As of October 2024, Inside Climate News had a staff of 37, including 22 full-time reporters.

== Awards ==
Three Inside Climate News reporters—Elizabeth McGowan, Lisa Song, and David Hasemyer—won the 2013 Pulitzer Prize for National Reporting for their series of "rigorous reports" on the Kalamazoo River oil spill in Michigan, in which an Enbridge oil pipeline spill led to the costliest onshore oil spill in American history. The Pulitzer citation praised the reporters for exporting the aftermath of the 2010 to 2012 oil spill and "flawed regulation of the nation's oil pipelines, focusing on potential ecological dangers posed by diluted bitumen (or 'dilbit'), a controversial form of oil."

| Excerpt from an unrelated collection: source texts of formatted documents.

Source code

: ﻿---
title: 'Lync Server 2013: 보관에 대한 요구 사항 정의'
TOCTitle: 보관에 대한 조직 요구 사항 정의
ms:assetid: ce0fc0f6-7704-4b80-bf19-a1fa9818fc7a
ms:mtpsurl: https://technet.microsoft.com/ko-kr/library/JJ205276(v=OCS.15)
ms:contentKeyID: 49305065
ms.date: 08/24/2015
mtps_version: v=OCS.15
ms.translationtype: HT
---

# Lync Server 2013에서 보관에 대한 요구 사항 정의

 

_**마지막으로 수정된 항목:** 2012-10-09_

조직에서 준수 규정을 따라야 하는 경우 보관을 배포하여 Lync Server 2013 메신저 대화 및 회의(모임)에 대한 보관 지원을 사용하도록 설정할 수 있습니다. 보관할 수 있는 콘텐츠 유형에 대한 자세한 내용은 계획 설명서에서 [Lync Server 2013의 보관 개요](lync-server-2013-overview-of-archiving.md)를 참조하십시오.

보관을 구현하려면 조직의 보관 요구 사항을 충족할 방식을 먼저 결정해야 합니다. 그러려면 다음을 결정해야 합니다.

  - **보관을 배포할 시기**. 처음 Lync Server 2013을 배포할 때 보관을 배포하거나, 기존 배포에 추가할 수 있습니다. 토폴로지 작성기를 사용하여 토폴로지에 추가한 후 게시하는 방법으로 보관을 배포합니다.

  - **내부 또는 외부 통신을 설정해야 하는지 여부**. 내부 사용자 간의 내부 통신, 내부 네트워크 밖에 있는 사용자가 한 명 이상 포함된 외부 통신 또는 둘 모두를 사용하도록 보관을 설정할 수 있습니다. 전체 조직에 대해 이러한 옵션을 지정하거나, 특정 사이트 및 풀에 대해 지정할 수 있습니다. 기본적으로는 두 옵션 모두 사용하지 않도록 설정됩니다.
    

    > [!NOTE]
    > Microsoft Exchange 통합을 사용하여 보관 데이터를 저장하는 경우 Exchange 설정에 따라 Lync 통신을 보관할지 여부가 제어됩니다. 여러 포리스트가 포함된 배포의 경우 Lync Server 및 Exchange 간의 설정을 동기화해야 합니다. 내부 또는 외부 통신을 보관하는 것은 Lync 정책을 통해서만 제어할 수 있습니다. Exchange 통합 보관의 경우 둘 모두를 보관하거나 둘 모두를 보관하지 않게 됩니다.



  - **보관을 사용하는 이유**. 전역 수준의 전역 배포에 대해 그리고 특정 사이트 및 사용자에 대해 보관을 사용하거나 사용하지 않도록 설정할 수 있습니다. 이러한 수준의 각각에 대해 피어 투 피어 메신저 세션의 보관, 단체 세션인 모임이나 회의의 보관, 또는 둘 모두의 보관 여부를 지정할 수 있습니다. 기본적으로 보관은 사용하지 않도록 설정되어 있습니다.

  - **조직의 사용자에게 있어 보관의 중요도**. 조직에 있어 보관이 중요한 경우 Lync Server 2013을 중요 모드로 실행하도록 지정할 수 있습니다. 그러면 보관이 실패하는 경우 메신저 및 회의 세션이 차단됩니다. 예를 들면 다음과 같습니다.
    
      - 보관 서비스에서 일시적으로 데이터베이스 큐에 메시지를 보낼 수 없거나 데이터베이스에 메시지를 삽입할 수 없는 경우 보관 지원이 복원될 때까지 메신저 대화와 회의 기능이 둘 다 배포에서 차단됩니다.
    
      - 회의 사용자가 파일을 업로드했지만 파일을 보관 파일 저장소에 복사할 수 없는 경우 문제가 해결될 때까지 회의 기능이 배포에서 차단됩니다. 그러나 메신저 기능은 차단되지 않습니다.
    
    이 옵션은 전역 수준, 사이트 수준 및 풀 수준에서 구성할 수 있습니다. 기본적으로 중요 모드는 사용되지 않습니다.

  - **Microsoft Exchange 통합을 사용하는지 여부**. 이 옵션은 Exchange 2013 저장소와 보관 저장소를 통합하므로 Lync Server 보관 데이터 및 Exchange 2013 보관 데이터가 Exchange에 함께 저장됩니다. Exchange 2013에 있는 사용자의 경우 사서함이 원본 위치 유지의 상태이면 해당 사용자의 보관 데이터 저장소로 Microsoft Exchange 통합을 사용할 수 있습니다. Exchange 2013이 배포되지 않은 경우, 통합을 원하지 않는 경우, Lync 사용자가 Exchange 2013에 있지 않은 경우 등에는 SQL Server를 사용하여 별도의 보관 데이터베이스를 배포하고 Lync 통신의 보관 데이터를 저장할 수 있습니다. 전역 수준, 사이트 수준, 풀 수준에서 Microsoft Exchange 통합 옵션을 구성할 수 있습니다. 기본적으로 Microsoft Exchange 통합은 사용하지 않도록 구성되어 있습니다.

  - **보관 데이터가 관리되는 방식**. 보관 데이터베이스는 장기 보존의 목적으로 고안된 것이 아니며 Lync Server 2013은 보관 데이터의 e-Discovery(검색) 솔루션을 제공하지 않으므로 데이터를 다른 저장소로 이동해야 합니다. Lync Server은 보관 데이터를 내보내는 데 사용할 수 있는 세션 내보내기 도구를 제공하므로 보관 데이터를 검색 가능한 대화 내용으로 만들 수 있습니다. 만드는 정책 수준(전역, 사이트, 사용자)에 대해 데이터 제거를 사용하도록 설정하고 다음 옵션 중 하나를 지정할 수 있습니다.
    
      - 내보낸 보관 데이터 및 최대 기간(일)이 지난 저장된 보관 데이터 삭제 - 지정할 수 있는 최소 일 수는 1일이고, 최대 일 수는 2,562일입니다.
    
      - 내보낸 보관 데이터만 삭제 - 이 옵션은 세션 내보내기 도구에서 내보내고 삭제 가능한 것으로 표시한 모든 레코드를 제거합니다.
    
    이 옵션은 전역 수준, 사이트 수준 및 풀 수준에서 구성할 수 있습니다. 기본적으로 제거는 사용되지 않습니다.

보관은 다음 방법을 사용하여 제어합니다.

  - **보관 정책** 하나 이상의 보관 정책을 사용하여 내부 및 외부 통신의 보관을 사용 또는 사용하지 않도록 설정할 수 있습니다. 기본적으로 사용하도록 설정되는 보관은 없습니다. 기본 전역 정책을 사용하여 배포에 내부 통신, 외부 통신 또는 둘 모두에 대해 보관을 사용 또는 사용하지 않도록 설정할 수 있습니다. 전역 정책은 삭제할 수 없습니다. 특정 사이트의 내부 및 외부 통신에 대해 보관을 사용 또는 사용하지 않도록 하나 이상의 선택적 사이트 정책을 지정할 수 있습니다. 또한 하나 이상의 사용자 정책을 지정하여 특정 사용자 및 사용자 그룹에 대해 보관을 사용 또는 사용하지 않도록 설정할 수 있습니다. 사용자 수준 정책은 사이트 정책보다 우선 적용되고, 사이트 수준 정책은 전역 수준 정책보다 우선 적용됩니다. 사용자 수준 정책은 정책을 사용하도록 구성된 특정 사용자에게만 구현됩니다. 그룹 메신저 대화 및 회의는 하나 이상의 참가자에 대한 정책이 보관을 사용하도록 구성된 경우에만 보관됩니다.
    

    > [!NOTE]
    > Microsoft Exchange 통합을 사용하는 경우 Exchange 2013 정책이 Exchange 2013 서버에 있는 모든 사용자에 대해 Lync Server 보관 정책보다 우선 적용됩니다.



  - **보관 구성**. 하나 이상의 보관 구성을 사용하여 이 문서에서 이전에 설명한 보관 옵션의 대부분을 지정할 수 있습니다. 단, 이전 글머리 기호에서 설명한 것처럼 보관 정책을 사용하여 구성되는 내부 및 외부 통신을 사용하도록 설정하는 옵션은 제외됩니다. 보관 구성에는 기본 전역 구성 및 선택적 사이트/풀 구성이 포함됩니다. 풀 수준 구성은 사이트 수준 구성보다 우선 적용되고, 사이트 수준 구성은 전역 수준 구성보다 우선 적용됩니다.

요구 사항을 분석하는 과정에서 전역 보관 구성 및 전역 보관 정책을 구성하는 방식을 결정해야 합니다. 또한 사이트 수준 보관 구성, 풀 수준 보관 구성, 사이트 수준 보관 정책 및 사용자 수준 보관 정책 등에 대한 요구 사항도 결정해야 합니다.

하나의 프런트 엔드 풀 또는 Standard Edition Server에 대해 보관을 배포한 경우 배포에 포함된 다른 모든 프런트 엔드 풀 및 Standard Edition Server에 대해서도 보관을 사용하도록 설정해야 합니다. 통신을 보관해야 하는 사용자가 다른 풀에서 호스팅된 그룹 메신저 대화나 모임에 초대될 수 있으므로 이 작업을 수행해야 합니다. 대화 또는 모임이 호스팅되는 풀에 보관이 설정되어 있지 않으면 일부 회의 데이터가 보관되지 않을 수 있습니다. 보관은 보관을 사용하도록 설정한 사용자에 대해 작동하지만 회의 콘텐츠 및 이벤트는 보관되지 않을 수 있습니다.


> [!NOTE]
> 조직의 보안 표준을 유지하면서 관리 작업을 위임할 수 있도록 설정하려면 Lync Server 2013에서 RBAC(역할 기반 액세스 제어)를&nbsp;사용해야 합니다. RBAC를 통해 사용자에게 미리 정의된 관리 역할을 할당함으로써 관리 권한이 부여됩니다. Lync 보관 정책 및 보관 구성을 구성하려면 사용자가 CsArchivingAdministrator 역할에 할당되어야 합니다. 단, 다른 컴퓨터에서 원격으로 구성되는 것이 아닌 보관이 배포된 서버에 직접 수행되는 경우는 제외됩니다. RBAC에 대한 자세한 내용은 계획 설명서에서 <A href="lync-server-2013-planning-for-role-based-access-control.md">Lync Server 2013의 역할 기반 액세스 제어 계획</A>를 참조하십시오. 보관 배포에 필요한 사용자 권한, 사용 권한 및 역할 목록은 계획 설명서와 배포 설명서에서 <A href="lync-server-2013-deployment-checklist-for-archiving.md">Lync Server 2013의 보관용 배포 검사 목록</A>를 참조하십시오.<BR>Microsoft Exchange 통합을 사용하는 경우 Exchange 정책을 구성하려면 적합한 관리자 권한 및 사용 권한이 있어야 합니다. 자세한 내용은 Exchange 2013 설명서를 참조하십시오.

In April 2016, Inside Climate News was named a finalist for the Pulitzer Prize for Public Service, for the 2015 Exxon: The Road Not Taken series. Inside Climate News was awarded a 2015 Sigma Delta Chi Award for excellence in journalism by the Society of Professional Journalists for the informational graphics in the Exxon: The Road Not Taken series, which "provide a visual timeline of Exxon's views and efforts on climate change since the 1970s, and evidence of its uncertainty campaigns in the 1990s and 2000s." The White House Correspondents Association awarded Inside Climate News a share in the 2016 Edgar A. Poe Award, which annually honors "excellence in news coverage of subjects and events of significant national or regional importance, written with fairness and objectivity," for the Exxon: The Road Not Taken series.

In 2017, Inside Climate News journalist Marianne Lavelle was recognized with a SEAL Environmental Journalism Award for consistent excellence in investigation and reporting.